Yes, sorry for picking the wrong adjective.  The "complication" is
just the annoyance to modify the parser.  It is not that much of a
burden, but asking developers to do so only for accommodating a hack
that we'd discourage anyway is what I'd call overkill.

And, yes, at this point it is bikeshedding...

Another reason to review implementations is the version requirement of
Section 2.4.  Don't you need to say explicitly that the field version
being specified is "1"?

>>>> It is quite complicated to let trusted domain's A-R pass through.
>>> Why is it quite complicated?  Trusted authserv-ids is merely a set of
>>> strings.  If you're looking at an A-R header field whose authserv-id is in
>>> that list, you've decided explicitly that its content can be trusted.
>>> Anything else should either be ignored or removed (depending on which agent
>>> is looking at it).
>> IMHO, the first paragraph of Section 5 is too mild.  It could be
>> hardened like so:
>> OLD
>>  For security reasons, any MTA conforming to this specification MUST
>>  delete any discovered instance of this header field that claims, by
>>  virtue of its authentication service identifier, to have been added
>>  within its trust boundary and that did not come directly from another
>>  trusted MTA.
>> NEW
>>  For security reasons, any MTA conforming to this specification MUST
>>  remove or rename any instance of this header field that was not added
>>  within its trust boundary.  The authentication service identifier
>>  (authserv-id) is used to identify the agent which added the header
>>  field, with the limits described in Section 7.1.
>> If an MTA kills only the A-Rs that it can clearly identify as
>> forgeries, it would let thru any A-R field bearing some unknown
>> identifier.  Those identifiers may be forged.  If they match a trusted
>> id at the next ADMD (MTA or MUA), then if the latter trusts the
>> former, it has no obvious reason to suspect.  It gets complicated if
>> one tries to derive trustworthiness from routing considerations.
> If consumers are already looking only for A-Rs that use an expected
> authserv-id, and ignoring others, what's the harm in letting the other ones
> through?

It disables transitive extensions of trust.  The assumption that the
producer has the same list of trusted identities as the consumer
imposes restrictions on the trust boundary.  Substantially, it
requires the trust boundary to be a single ADMD, or a set of ADMDs
where the transitive closure of the trust relationship can be actually

For example, if you have Gmail and Yahoo accounts, you cannot
configure your MUA to simply trust the corresponding identities unless
both ADMDs vet A-R fields.  Otherwise, someone can send a message
containing a forged to your Gmail account, which
would get through.  In a non-transitive trust scenario, your MUA can
trust Yahoo IDs only when they come from Yahoo directly.  For
transitive trust, if Gmail trusts Yahoo and you instruct Yahoo to
forward your mail to Gmail, you may expect to find pristine Yahoo A-Rs
in there, and have your MUA trust them when they come from any
compliant ADMD.

In this case, I think "complicated" is the right adjective.  Do you
have an idea of what percentage of opendkim users configure those
regexps complicatedly?

> The document already goes as far as saying one can also remove all of them
> if it chooses, just to be safe.  Renaming them is probably also fine, but
> I'm skeptical about adding that here since you're renaming within a
> registered namespace.

Hm... I don't know if registering the renamed header would make sense.

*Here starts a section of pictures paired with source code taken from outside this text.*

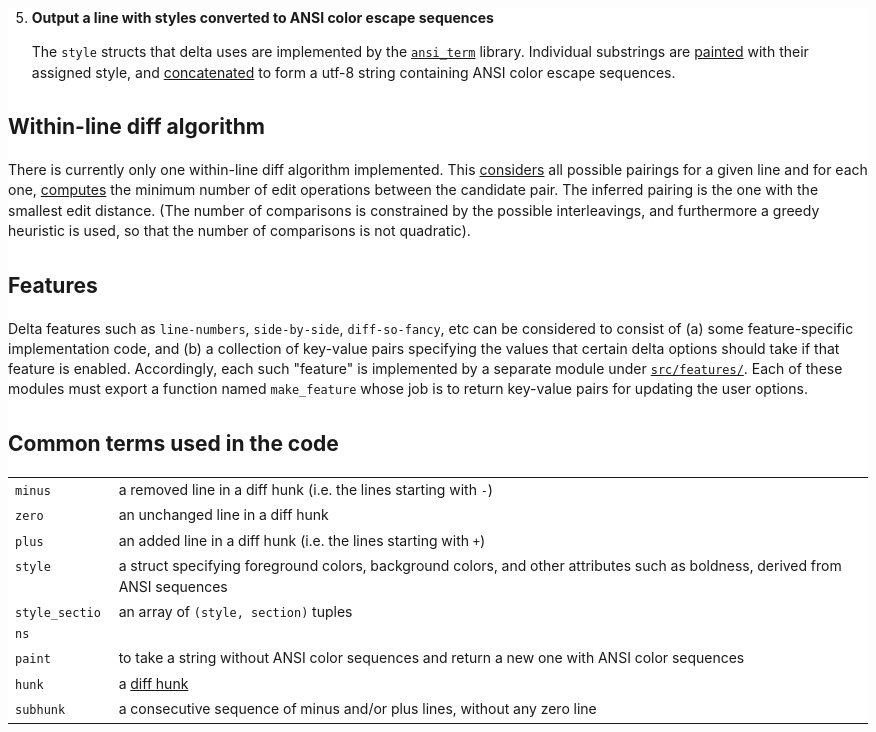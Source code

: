 5. **Output a line with styles converted to ANSI color escape sequences**

   The `style` structs that delta uses are implemented by the [`ansi_term`](https://github.com/ogham/rust-ansi-term) library.
   Individual substrings are [painted](https://github.com/dandavison/delta/blob/3e21f00765794f7a4e955826a1612b49f1723bfd/src/paint.rs#L507) with their assigned style, and [concatenated](https://github.com/dandavison/delta/blob/3e21f00765794f7a4e955826a1612b49f1723bfd/src/paint.rs#L514) to form a utf-8 string containing ANSI color escape sequences.

## Within-line diff algorithm

There is currently only one within-line diff algorithm implemented.
This [considers](https://github.com/dandavison/delta/blob/3e21f00765794f7a4e955826a1612b49f1723bfd/src/edits.rs#L41-L43) all possible pairings for a given line and for each one, [computes](https://github.com/dandavison/delta/blob/3e21f00765794f7a4e955826a1612b49f1723bfd/src/edits.rs#L48-L56) the minimum number of edit operations between the candidate pair.
The inferred pairing is the one with the smallest edit distance.
(The number of comparisons is constrained by the possible interleavings, and furthermore a greedy heuristic is used, so that the number of comparisons is not quadratic).

## Features

Delta features such as `line-numbers`, `side-by-side`, `diff-so-fancy`, etc can be considered to consist of (a) some feature-specific implementation code, and (b) a collection of key-value pairs specifying the values that certain delta options should take if that feature is enabled.
Accordingly, each such "feature" is implemented by a separate module under [`src/features/`](https://github.com/dandavison/delta/tree/master/src/features).
Each of these modules must export a function named `make_feature` whose job is to return key-value pairs for updating the user options.

## Common terms used in the code

|                  |                                                                                                                              |
| ---------------- | ---------------------------------------------------------------------------------------------------------------------------- |
| `minus`          | a removed line in a diff hunk (i.e. the lines starting with `-`)                                                             |
| `zero`           | an unchanged line in a diff hunk                                                                                             |
| `plus`           | an added line in a diff hunk (i.e. the lines starting with `+`)                                                              |
| `style`          | a struct specifying foreground colors, background colors, and other attributes such as boldness, derived from ANSI sequences |
| `style_sections` | an array of `(style, section)` tuples                                                                                        |
| `paint`          | to take a string without ANSI color sequences and return a new one with ANSI color sequences                                 |
| `hunk`           | a [diff hunk](https://www.gnu.org/software/diffutils/manual/html_node/Detailed-Unified.html)                                 |
| `subhunk`        | a consecutive sequence of minus and/or plus lines, without any zero line                                                     |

>> Renaming rather than removing solves some issues with debugging and
>> signature verification, so I'd consider it anyway.
> True, but the agent removing suspect header fields could also log or
> otherwise record them as it does so.

That needs to be done cleverly to avoid losing the field's position,
and is unpractical for signature verification.  Another possibility is
to comment out the field content.  Like logging, that allows
additional explanations with it.  If the header was signed with the
relaxed algorithm there's no need to worry about added whitespace.

Perhaps the spec can mention the three possibilities, delete, rename,
and comment-out, and then pretend that the term "remove" means any of
such dismissals, when used for the A-R header field in the rest of the
document.  However, five times the I-D uses the term "delete" instead.

>> Here's the alternative text I promised above:
>>                                               Consistently with the
>>  scope limit outlined in Section 1.2, the grammar does not constrain
>>  the authentication identifier to be a domain name.  Improper use
>>  could thus consider appending a delimiter such as "#" and following
>>  it with useful transport tracing data such as the [SMTP] queue ID or
>>  a timestamp.
> Isn't that materially the same as what's already in Section 2.3?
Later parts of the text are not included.